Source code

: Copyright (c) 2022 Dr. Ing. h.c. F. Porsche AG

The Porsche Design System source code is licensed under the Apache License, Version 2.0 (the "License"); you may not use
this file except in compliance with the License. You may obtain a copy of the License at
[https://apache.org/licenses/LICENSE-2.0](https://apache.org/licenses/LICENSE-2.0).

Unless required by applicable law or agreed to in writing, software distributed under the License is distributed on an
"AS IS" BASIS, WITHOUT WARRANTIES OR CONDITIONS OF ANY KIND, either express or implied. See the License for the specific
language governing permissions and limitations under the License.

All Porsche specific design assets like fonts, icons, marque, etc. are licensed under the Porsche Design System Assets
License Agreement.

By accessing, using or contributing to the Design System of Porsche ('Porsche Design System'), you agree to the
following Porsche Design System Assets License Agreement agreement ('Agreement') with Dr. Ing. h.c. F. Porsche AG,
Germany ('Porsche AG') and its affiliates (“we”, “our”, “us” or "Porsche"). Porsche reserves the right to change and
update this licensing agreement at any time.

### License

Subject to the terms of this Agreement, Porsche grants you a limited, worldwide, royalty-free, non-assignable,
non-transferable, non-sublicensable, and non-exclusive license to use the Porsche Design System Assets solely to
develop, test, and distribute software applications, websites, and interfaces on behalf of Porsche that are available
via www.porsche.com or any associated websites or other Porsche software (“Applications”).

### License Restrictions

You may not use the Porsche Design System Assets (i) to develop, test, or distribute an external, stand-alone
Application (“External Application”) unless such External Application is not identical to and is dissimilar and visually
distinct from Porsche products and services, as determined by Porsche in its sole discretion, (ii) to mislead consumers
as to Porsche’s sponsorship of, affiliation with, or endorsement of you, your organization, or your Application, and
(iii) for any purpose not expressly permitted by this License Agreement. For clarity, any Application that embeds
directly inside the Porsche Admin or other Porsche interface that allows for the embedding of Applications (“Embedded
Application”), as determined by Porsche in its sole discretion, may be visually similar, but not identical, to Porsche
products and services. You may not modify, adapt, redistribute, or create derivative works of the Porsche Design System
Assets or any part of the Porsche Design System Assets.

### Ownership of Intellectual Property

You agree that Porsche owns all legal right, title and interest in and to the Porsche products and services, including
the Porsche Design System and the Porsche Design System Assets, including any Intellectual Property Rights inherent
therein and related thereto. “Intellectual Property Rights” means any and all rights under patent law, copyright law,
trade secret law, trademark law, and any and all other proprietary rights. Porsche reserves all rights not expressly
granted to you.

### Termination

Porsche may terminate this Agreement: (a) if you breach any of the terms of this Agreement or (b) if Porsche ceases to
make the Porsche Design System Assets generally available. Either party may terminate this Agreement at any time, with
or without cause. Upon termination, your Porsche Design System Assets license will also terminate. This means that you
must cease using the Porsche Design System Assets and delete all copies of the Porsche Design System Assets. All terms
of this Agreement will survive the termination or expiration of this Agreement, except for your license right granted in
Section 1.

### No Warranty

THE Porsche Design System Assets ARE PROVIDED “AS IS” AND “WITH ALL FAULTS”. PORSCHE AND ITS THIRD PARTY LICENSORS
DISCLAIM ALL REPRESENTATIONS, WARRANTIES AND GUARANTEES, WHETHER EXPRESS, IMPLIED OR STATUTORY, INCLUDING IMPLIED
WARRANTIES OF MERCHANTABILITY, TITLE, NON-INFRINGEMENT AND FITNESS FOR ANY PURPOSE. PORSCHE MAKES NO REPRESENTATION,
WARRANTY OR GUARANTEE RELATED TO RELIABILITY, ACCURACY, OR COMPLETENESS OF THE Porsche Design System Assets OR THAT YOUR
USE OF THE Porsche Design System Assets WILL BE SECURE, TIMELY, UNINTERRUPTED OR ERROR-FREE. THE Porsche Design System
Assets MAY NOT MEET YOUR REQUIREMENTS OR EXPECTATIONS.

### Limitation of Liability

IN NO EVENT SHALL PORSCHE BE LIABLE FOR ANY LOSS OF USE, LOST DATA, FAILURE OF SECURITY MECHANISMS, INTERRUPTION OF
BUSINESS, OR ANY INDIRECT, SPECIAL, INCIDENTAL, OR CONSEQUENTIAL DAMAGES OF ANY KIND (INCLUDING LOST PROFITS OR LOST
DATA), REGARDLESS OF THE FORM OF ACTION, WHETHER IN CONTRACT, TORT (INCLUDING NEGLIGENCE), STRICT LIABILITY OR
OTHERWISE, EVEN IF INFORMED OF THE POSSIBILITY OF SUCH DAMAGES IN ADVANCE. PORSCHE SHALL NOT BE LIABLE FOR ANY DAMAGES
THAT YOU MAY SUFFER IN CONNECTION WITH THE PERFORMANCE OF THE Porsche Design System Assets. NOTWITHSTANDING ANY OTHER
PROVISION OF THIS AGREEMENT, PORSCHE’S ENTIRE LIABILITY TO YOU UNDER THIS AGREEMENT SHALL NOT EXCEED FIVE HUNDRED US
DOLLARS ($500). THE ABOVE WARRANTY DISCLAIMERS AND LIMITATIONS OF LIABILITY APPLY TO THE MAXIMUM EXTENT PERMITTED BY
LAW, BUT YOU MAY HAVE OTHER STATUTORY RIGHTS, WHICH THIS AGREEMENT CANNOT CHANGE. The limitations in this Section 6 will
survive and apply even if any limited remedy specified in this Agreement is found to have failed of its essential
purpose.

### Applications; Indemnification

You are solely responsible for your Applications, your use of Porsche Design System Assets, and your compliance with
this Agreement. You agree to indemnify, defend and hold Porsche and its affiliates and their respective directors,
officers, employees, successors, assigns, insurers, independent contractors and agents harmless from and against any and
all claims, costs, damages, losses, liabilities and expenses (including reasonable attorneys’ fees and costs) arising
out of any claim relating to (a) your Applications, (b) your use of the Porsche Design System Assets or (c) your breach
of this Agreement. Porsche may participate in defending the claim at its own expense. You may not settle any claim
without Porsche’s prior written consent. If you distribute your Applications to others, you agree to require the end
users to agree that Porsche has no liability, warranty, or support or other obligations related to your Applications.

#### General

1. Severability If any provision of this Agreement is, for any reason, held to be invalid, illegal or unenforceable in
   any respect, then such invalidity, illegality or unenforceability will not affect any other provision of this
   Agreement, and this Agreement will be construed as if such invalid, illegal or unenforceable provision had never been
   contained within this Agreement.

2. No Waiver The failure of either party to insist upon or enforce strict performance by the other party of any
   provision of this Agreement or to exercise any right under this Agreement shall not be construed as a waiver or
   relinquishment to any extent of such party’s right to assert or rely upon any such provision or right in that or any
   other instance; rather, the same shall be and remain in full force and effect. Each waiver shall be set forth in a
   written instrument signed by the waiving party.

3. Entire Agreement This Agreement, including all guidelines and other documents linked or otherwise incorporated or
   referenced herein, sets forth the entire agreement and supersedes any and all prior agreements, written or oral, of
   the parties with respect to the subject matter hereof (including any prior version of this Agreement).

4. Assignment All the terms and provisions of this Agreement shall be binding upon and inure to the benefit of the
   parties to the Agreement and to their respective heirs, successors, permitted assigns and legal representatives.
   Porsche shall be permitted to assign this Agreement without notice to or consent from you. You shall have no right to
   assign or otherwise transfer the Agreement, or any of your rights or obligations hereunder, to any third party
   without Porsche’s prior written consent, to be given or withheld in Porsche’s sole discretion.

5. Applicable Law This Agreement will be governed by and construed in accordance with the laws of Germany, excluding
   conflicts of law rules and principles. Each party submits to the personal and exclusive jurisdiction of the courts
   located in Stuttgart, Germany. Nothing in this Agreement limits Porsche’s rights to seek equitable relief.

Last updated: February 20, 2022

************

EXERCISE AIM →
Please write the data above out again, exactly the same.

ANSWER TO THIS TASK →
Source code

: Copyright (c) 2022 Dr. Ing. h.c. F. Porsche AG

The Porsche Design System source code is licensed under the Apache License, Version 2.0 (the "License"); you may not use
this file except in compliance with the License. You may obtain a copy of the License at
[https://apache.org/licenses/LICENSE-2.0](https://apache.org/licenses/LICENSE-2.0).

Unless required by applicable law or agreed to in writing, software distributed under the License is distributed on an
"AS IS" BASIS, WITHOUT WARRANTIES OR CONDITIONS OF ANY KIND, either express or implied. See the License for the specific
language governing permissions and limitations under the License.

All Porsche specific design assets like fonts, icons, marque, etc. are licensed under the Porsche Design System Assets
License Agreement.

By accessing, using or contributing to the Design System of Porsche ('Porsche Design System'), you agree to the
following Porsche Design System Assets License Agreement agreement ('Agreement') with Dr. Ing. h.c. F. Porsche AG,
Germany ('Porsche AG') and its affiliates (“we”, “our”, “us” or "Porsche"). Porsche reserves the right to change and
update this licensing agreement at any time.

### License

Subject to the terms of this Agreement, Porsche grants you a limited, worldwide, royalty-free, non-assignable,
non-transferable, non-sublicensable, and non-exclusive license to use the Porsche Design System Assets solely to
develop, test, and distribute software applications, websites, and interfaces on behalf of Porsche that are available
via www.porsche.com or any associated websites or other Porsche software (“Applications”).

### License Restrictions

You may not use the Porsche Design System Assets (i) to develop, test, or distribute an external, stand-alone
Application (“External Application”) unless such External Application is not identical to and is dissimilar and visually
distinct from Porsche products and services, as determined by Porsche in its sole discretion, (ii) to mislead consumers
as to Porsche’s sponsorship of, affiliation with, or endorsement of you, your organization, or your Application, and
(iii) for any purpose not expressly permitted by this License Agreement. For clarity, any Application that embeds
directly inside the Porsche Admin or other Porsche interface that allows for the embedding of Applications (“Embedded
Application”), as determined by Porsche in its sole discretion, may be visually similar, but not identical, to Porsche
products and services. You may not modify, adapt, redistribute, or create derivative works of the Porsche Design System
Assets or any part of the Porsche Design System Assets.

### Ownership of Intellectual Property

You agree that Porsche owns all legal right, title and interest in and to the Porsche products and services, including
the Porsche Design System and the Porsche Design System Assets, including any Intellectual Property Rights inherent
therein and related thereto. “Intellectual Property Rights” means any and all rights under patent law, copyright law,
trade secret law, trademark law, and any and all other proprietary rights. Porsche reserves all rights not expressly
granted to you.

### Termination

Porsche may terminate this Agreement: (a) if you breach any of the terms of this Agreement or (b) if Porsche ceases to
make the Porsche Design System Assets generally available. Either party may terminate this Agreement at any time, with
or without cause. Upon termination, your Porsche Design System Assets license will also terminate. This means that you
must cease using the Porsche Design System Assets and delete all copies of the Porsche Design System Assets. All terms
of this Agreement will survive the termination or expiration of this Agreement, except for your license right granted in
Section 1.

### No Warranty

THE Porsche Design System Assets ARE PROVIDED “AS IS” AND “WITH ALL FAULTS”. PORSCHE AND ITS THIRD PARTY LICENSORS
DISCLAIM ALL REPRESENTATIONS, WARRANTIES AND GUARANTEES, WHETHER EXPRESS, IMPLIED OR STATUTORY, INCLUDING IMPLIED
WARRANTIES OF MERCHANTABILITY, TITLE, NON-INFRINGEMENT AND FITNESS FOR ANY PURPOSE. PORSCHE MAKES NO REPRESENTATION,
WARRANTY OR GUARANTEE RELATED TO RELIABILITY, ACCURACY, OR COMPLETENESS OF THE Porsche Design System Assets OR THAT YOUR
USE OF THE Porsche Design System Assets WILL BE SECURE, TIMELY, UNINTERRUPTED OR ERROR-FREE. THE Porsche Design System
Assets MAY NOT MEET YOUR REQUIREMENTS OR EXPECTATIONS.

### Limitation of Liability

IN NO EVENT SHALL PORSCHE BE LIABLE FOR ANY LOSS OF USE, LOST DATA, FAILURE OF SECURITY MECHANISMS, INTERRUPTION OF
BUSINESS, OR ANY INDIRECT, SPECIAL, INCIDENTAL, OR CONSEQUENTIAL DAMAGES OF ANY KIND (INCLUDING LOST PROFITS OR LOST
DATA), REGARDLESS OF THE FORM OF ACTION, WHETHER IN CONTRACT, TORT (INCLUDING NEGLIGENCE), STRICT LIABILITY OR
OTHERWISE, EVEN IF INFORMED OF THE POSSIBILITY OF SUCH DAMAGES IN ADVANCE. PORSCHE SHALL NOT BE LIABLE FOR ANY DAMAGES
THAT YOU MAY SUFFER IN CONNECTION WITH THE PERFORMANCE OF THE Porsche Design System Assets. NOTWITHSTANDING ANY OTHER
PROVISION OF THIS AGREEMENT, PORSCHE’S ENTIRE LIABILITY TO YOU UNDER THIS AGREEMENT SHALL NOT EXCEED FIVE HUNDRED US
DOLLARS ($500). THE ABOVE WARRANTY DISCLAIMERS AND LIMITATIONS OF LIABILITY APPLY TO THE MAXIMUM EXTENT PERMITTED BY
LAW, BUT YOU MAY HAVE OTHER STATUTORY RIGHTS, WHICH THIS AGREEMENT CANNOT CHANGE. The limitations in this Section 6 will
survive and apply even if any limited remedy specified in this Agreement is found to have failed of its essential
purpose.

### Applications; Indemnification

You are solely responsible for your Applications, your use of Porsche Design System Assets, and your compliance with
this Agreement. You agree to indemnify, defend and hold Porsche and its affiliates and their respective directors,
officers, employees, successors, assigns, insurers, independent contractors and agents harmless from and against any and
all claims, costs, damages, losses, liabilities and expenses (including reasonable attorneys’ fees and costs) arising
out of any claim relating to (a) your Applications, (b) your use of the Porsche Design System Assets or (c) your breach
of this Agreement. Porsche may participate in defending the claim at its own expense. You may not settle any claim
without Porsche’s prior written consent. If you distribute your Applications to others, you agree to require the end
users to agree that Porsche has no liability, warranty, or support or other obligations related to your Applications.

#### General

1. Severability If any provision of this Agreement is, for any reason, held to be invalid, illegal or unenforceable in
   any respect, then such invalidity, illegality or unenforceability will not affect any other provision of this
   Agreement, and this Agreement will be construed as if such invalid, illegal or unenforceable provision had never been
   contained within this Agreement.

2. No Waiver The failure of either party to insist upon or enforce strict performance by the other party of any
   provision of this Agreement or to exercise any right under this Agreement shall not be construed as a waiver or
   relinquishment to any extent of such party’s right to assert or rely upon any such provision or right in that or any
   other instance; rather, the same shall be and remain in full force and effect. Each waiver shall be set forth in a
   written instrument signed by the waiving party.

3. Entire Agreement This Agreement, including all guidelines and other documents linked or otherwise incorporated or
   referenced herein, sets forth the entire agreement and supersedes any and all prior agreements, written or oral, of
   the parties with respect to the subject matter hereof (including any prior version of this Agreement).

4. Assignment All the terms and provisions of this Agreement shall be binding upon and inure to the benefit of the
   parties to the Agreement and to their respective heirs, successors, permitted assigns and legal representatives.
   Porsche shall be permitted to assign this Agreement without notice to or consent from you. You shall have no right to
   assign or otherwise transfer the Agreement, or any of your rights or obligations hereunder, to any third party
   without Porsche’s prior written consent, to be given or withheld in Porsche’s sole discretion.

5. Applicable Law This Agreement will be governed by and construed in accordance with the laws of Germany, excluding
   conflicts of law rules and principles. Each party submits to the personal and exclusive jurisdiction of the courts
   located in Stuttgart, Germany. Nothing in this Agreement limits Porsche’s rights to seek equitable relief.

Last updated: February 20, 2022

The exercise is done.